The conversion is straightforward; we want to make the respirator into a USB "cable", with power on pin 1 and ground on pin 4. Shown also is a typical USB device to help identify the pins correctly. (In this case red is power and white ground.)

The soldering is pretty easy (once I borrowed some reading glasses, sigh) but the DCC-USBAB-180 comes without any directions. I wish I could provide better instruction beyond "put the connector housing on the cable before soldering and have faith that it will all fit together tightly when assembled in the right order", but that's all I can tell you.
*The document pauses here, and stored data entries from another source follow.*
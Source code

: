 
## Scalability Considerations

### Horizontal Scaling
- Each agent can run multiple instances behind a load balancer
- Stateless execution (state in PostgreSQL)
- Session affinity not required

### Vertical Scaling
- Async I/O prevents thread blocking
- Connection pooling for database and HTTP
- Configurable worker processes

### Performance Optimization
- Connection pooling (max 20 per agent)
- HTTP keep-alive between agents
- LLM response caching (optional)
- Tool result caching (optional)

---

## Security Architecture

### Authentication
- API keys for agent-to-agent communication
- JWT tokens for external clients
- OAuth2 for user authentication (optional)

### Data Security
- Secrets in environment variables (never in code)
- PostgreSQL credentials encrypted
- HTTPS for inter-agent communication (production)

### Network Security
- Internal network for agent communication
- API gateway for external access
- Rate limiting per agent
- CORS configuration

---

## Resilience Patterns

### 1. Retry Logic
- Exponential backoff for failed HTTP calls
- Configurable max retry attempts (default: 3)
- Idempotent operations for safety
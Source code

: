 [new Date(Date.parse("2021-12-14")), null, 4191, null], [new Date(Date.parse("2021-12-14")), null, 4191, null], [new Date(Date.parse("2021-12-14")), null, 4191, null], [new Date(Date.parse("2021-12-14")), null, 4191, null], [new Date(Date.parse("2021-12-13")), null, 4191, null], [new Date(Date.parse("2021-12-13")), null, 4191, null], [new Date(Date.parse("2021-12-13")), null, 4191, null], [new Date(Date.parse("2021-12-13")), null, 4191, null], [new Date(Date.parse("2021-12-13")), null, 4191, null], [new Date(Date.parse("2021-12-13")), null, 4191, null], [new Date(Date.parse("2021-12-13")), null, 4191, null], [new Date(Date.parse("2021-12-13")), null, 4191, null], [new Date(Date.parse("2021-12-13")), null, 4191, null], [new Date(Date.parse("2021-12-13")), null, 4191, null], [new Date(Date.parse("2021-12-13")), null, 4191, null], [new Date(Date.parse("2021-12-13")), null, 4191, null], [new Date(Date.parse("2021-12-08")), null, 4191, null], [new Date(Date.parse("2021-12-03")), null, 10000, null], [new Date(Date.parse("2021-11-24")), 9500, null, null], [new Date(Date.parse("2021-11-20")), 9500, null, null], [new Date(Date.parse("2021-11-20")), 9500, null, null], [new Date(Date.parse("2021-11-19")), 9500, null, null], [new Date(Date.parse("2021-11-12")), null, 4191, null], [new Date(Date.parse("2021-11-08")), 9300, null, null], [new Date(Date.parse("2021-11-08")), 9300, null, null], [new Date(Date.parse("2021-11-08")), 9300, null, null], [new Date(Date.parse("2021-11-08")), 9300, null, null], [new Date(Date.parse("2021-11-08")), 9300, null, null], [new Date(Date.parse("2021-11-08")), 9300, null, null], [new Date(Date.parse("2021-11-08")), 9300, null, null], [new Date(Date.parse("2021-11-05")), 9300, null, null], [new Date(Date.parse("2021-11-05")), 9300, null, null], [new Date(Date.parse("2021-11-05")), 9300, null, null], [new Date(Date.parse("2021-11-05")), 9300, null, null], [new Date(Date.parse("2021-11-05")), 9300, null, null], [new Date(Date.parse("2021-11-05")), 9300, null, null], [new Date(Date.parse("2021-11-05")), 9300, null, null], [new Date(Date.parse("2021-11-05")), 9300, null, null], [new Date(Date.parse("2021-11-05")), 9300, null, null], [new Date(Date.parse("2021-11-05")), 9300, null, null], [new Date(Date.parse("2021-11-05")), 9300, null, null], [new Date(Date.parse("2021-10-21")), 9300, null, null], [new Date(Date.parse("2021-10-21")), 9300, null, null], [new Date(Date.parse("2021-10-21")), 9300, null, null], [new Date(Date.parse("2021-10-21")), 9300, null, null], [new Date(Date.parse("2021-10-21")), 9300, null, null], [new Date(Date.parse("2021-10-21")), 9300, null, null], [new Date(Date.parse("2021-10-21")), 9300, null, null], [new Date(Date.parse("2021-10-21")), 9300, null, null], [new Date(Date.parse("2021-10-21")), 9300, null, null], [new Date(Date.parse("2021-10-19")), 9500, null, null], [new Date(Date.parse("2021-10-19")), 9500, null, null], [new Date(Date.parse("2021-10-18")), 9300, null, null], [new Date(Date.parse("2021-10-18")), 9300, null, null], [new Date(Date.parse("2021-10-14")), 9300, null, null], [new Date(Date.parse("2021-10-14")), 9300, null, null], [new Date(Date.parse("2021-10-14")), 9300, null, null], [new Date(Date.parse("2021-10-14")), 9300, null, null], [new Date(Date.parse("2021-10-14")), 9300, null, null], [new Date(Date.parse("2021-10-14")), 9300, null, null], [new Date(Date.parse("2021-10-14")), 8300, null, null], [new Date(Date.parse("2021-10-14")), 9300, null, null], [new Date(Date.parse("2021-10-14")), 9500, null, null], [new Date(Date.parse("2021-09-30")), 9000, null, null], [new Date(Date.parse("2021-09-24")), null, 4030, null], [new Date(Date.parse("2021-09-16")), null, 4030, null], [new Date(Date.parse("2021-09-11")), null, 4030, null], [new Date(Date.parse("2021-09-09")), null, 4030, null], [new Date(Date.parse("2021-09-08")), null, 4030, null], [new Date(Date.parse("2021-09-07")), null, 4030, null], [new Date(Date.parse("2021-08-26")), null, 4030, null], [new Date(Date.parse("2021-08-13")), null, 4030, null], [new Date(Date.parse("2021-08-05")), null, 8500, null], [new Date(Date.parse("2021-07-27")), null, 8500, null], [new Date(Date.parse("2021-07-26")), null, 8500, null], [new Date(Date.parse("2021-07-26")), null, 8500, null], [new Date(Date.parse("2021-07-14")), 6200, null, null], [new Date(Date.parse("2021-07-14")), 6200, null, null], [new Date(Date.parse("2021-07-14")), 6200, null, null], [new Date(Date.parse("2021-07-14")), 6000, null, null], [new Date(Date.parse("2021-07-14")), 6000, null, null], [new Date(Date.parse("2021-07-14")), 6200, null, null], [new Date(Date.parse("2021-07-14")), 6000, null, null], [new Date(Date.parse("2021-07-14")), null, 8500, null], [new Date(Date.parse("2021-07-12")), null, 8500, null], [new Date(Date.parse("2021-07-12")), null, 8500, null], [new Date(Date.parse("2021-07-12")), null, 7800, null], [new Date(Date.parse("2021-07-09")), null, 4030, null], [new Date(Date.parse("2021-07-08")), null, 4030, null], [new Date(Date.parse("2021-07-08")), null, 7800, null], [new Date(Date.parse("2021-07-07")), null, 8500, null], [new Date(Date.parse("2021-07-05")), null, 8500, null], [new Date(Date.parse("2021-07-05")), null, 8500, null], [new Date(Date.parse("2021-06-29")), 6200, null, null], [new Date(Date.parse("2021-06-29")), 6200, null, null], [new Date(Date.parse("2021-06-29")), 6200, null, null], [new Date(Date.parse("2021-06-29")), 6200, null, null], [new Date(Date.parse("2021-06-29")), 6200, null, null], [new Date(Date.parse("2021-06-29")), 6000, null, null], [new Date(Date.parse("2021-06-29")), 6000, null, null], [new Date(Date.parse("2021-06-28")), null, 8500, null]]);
I would like to make a pitch to use lead-free solder in projects. With the right flux, it is not much harder to work with than regular lead-tin solder, and it keeps lead out of your household . Shown is 96% Tin/ 4% Silver solder which I use with Superior No.30 Supersafe Liquid Solder Flux.

Originally I planned to make my own battery pack from individual LiFePO4 cells. I'd also need to construct a charging circuit, low-voltage cutoff, and some kind of case. But it is really not worth doing this: the widespread use of USB-powered devices like the iPhone has created a whole industry of "USB battery packs" that provide 5V output on a USB connector. Amazon has hundreds of these for sale; I chose the Anker Astro E4, mostly because a lot of people seemed to like it and it is a great deal at ~$30. (Spec-wise, it wipes the floor with the old battery, which weighed 28 oz/ 800 g and was rated at 5.7 amp-hrs, while the replacement is only 10 oz / 290 g and rated for 13 amp-hrs!)

The Anker comes with a little mesh bag. I don't know why anyone would use this in normal life, but for me it solved the problem of how to secure the battery: I just sewed the bag directly onto the belt of the PAPR. The bag provides the battery will a modicum of protection and it has a little drawstring that will keep the battery from falling out when I am working at some weird angle.

I have to go off on a tangent to marvel at these batteries. Normally if you have some battery, it outputs a voltage associated with whatever chemical reaction is at work, and the voltage slowly drops with use. To charge the battery, you have to apply some overvoltage to overcome the kinetic barriers associated with the charging reaction. But with these batteries they both charge at 5 V and discharge at 5 V. It's like magic!

Internally these batteries have a DC-DC converter that boosts the output voltage from the 3.6-3.7 V characteristic of Li-Ion batteries to the USB standard of 5 V. As Horowitz and Hill say, "voltage isn't everything": the boost circuit draws more current from the battery than it outputs at the 5 V terminal. The output voltage will hold steady, drawing increasing amounts of current, until the discharge circuit notices the battery has hit its low voltage limit and shuts down. While there is some power lost in the DC-DC conversion (the efficiency is around 85%) it is a worthwhile tradeoff. Having a steady voltage means the airflow to the PAPR will be held at the right level, critical to its proper functioning.

I let this run for about 4 hours yesterday and the battery pack still claimed "75-100% full". This suggests I'll be able to get in a full day of scraping paint or killing zombies with my Pulaski. I don't know about you, but I find hand tools are really the most effective way to dispatch living dead: the downside is that always-annoying problem of "splashback". Wearing a PAPR really cuts down on the "yuck factor".

Since the battery has two USB ports, one could even recharge an iPhone while killing zombies. Let's go!